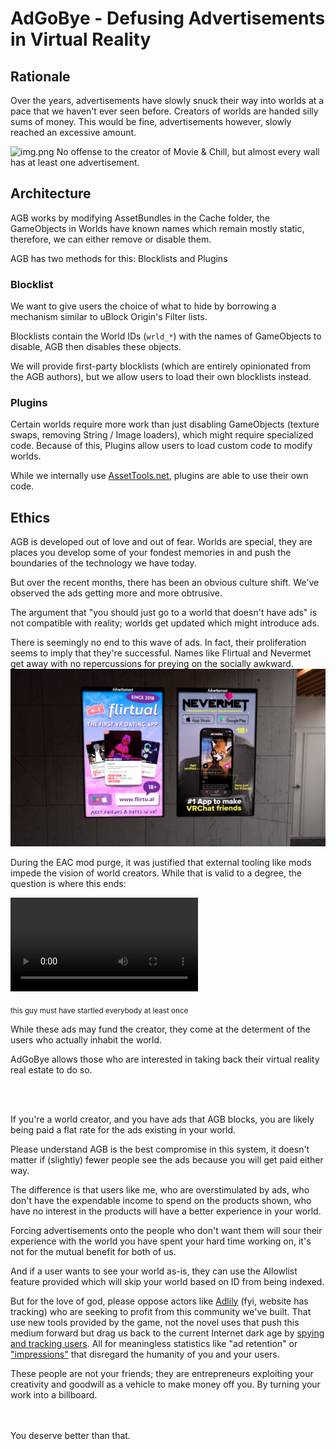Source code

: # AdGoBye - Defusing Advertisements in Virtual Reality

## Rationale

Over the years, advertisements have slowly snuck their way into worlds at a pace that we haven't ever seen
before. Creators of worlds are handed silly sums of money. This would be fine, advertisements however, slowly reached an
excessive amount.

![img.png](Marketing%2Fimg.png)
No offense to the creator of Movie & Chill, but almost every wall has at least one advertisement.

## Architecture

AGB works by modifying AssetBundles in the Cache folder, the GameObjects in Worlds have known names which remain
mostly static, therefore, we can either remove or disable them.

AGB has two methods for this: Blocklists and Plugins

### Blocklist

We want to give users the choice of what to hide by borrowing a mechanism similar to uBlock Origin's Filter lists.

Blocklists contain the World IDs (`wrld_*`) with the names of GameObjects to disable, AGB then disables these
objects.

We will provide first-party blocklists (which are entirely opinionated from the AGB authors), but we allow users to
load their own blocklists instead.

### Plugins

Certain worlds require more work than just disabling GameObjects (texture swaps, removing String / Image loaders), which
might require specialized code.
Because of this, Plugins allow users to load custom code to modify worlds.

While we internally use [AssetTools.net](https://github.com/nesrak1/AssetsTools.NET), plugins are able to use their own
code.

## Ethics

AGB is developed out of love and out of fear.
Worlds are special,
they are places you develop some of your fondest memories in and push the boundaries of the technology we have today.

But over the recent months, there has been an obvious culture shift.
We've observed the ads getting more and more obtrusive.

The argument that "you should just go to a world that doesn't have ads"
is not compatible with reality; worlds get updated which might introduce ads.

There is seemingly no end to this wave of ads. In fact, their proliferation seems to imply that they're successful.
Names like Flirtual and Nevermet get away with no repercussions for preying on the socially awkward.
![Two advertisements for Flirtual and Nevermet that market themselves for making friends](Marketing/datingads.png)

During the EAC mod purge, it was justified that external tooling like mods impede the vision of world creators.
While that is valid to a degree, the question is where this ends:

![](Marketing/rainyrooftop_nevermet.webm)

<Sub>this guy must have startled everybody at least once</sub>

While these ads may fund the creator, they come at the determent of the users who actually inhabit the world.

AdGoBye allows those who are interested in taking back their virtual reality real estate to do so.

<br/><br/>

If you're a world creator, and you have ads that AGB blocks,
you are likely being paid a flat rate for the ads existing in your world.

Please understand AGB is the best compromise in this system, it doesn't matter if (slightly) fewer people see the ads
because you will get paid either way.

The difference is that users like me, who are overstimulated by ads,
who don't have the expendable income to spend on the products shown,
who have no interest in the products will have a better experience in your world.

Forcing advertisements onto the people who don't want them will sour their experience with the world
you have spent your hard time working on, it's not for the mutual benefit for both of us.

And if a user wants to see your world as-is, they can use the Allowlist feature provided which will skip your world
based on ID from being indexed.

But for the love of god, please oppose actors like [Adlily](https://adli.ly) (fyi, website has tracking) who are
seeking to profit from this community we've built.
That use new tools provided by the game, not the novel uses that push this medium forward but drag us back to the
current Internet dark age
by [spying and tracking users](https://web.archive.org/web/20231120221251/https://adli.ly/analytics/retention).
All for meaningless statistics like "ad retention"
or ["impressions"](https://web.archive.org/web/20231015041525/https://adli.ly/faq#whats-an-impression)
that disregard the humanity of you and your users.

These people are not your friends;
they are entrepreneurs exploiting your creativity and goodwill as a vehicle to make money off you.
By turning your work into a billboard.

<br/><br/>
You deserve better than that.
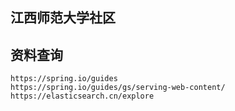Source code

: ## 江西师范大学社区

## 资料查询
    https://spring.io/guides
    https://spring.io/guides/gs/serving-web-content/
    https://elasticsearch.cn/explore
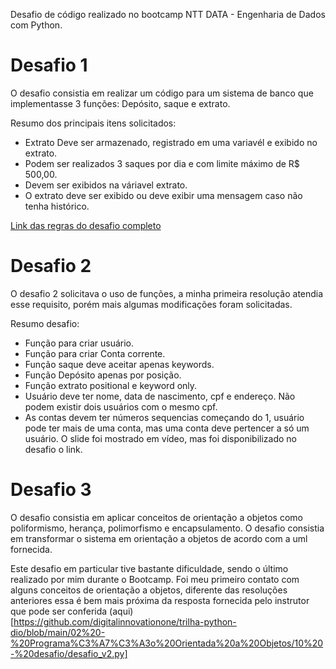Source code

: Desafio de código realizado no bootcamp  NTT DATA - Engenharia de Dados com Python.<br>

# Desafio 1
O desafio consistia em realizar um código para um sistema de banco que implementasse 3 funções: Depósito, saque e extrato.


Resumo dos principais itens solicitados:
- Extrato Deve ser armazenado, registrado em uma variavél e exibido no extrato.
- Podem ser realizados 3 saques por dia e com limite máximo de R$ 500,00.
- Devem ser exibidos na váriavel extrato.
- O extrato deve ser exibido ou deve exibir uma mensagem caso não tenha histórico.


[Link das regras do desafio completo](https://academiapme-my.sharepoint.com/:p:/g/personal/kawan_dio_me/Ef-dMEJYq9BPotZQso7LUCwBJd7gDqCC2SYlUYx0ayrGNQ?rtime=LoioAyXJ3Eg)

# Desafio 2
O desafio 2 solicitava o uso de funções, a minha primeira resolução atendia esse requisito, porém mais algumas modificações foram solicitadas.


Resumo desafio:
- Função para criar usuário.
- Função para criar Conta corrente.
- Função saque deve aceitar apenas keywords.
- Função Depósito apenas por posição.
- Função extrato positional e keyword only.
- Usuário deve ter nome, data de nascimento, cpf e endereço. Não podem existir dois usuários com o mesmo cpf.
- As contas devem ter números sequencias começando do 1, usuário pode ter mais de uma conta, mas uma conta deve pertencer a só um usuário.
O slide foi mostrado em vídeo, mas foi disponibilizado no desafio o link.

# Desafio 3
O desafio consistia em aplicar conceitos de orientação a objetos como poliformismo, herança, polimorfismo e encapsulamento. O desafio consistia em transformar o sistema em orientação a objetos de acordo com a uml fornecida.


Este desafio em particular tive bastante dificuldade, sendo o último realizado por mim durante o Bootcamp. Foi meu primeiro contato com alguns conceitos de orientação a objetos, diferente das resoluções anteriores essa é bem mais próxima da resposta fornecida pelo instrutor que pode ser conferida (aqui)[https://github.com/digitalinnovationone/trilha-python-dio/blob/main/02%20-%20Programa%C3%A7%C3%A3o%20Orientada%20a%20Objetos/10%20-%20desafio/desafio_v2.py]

::::

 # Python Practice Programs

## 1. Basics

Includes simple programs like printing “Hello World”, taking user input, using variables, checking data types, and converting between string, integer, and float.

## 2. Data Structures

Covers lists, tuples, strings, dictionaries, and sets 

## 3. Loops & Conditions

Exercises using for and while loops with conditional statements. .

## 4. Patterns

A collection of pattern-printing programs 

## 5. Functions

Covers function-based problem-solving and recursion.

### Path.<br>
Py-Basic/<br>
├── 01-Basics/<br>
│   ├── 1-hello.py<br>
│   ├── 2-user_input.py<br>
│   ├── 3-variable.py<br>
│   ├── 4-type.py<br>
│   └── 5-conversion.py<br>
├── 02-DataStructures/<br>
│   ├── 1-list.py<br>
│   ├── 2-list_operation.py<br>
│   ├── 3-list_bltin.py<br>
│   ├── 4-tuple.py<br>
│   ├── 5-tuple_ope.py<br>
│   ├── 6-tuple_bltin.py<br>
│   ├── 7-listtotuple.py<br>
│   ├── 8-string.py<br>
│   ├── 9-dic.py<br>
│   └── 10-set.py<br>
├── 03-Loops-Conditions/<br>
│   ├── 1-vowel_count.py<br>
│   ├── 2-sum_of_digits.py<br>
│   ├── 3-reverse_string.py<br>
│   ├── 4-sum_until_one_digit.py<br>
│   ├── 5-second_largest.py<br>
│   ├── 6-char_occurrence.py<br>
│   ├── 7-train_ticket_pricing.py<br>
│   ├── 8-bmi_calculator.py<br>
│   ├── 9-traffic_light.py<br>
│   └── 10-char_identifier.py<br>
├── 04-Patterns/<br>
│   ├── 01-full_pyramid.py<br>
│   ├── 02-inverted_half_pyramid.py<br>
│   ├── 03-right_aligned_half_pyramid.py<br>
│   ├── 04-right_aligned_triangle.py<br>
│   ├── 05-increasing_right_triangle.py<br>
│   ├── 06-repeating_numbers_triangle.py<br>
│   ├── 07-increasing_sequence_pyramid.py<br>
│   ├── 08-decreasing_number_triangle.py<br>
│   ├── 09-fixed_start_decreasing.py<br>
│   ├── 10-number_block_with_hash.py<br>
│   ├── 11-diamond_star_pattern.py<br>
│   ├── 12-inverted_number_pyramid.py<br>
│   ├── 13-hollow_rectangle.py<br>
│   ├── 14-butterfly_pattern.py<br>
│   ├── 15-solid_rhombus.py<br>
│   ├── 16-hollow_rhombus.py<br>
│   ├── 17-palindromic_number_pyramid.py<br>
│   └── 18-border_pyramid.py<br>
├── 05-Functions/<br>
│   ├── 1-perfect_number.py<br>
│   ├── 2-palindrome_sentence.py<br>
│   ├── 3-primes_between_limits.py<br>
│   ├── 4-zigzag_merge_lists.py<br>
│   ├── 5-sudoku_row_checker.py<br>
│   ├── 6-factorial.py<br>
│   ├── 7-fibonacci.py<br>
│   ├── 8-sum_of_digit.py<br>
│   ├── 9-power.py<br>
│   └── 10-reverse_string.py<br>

::::

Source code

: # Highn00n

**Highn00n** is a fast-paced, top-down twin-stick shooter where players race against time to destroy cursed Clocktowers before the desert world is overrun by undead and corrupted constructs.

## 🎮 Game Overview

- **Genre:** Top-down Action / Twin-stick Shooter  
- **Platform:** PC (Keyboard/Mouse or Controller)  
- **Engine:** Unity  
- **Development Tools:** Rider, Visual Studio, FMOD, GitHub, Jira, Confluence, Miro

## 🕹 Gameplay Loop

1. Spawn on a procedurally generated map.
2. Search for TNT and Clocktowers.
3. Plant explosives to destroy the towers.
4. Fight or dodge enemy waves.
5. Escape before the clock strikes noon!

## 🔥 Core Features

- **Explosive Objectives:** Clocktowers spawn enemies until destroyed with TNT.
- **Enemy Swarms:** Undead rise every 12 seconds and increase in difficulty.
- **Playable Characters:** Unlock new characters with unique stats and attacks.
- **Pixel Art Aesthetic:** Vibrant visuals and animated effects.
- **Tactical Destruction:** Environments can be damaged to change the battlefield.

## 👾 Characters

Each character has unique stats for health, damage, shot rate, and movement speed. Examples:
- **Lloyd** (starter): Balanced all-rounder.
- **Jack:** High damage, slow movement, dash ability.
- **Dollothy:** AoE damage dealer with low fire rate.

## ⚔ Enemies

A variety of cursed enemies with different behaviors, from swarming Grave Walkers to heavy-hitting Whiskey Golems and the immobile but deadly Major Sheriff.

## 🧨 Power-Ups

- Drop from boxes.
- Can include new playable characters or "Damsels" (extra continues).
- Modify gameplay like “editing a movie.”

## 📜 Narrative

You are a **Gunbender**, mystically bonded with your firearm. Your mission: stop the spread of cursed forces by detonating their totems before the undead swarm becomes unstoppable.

::::

Work instructions | Whatever else the listing above holds, retype exactly only the lines from the one containing "## 🧨 Power-Ups" to the one containing "You are a **Gunbender**, mystically", both ends kept.

Answer section |
## 🧨 Power-Ups

- Drop from boxes.
- Can include new playable characters or "Damsels" (extra continues).
- Modify gameplay like “editing a movie.”

## 📜 Narrative

You are a **Gunbender**, mystically bonded with your firearm. Your mission: stop the spread of cursed forces by detonating their totems before the undead swarm becomes unstoppable.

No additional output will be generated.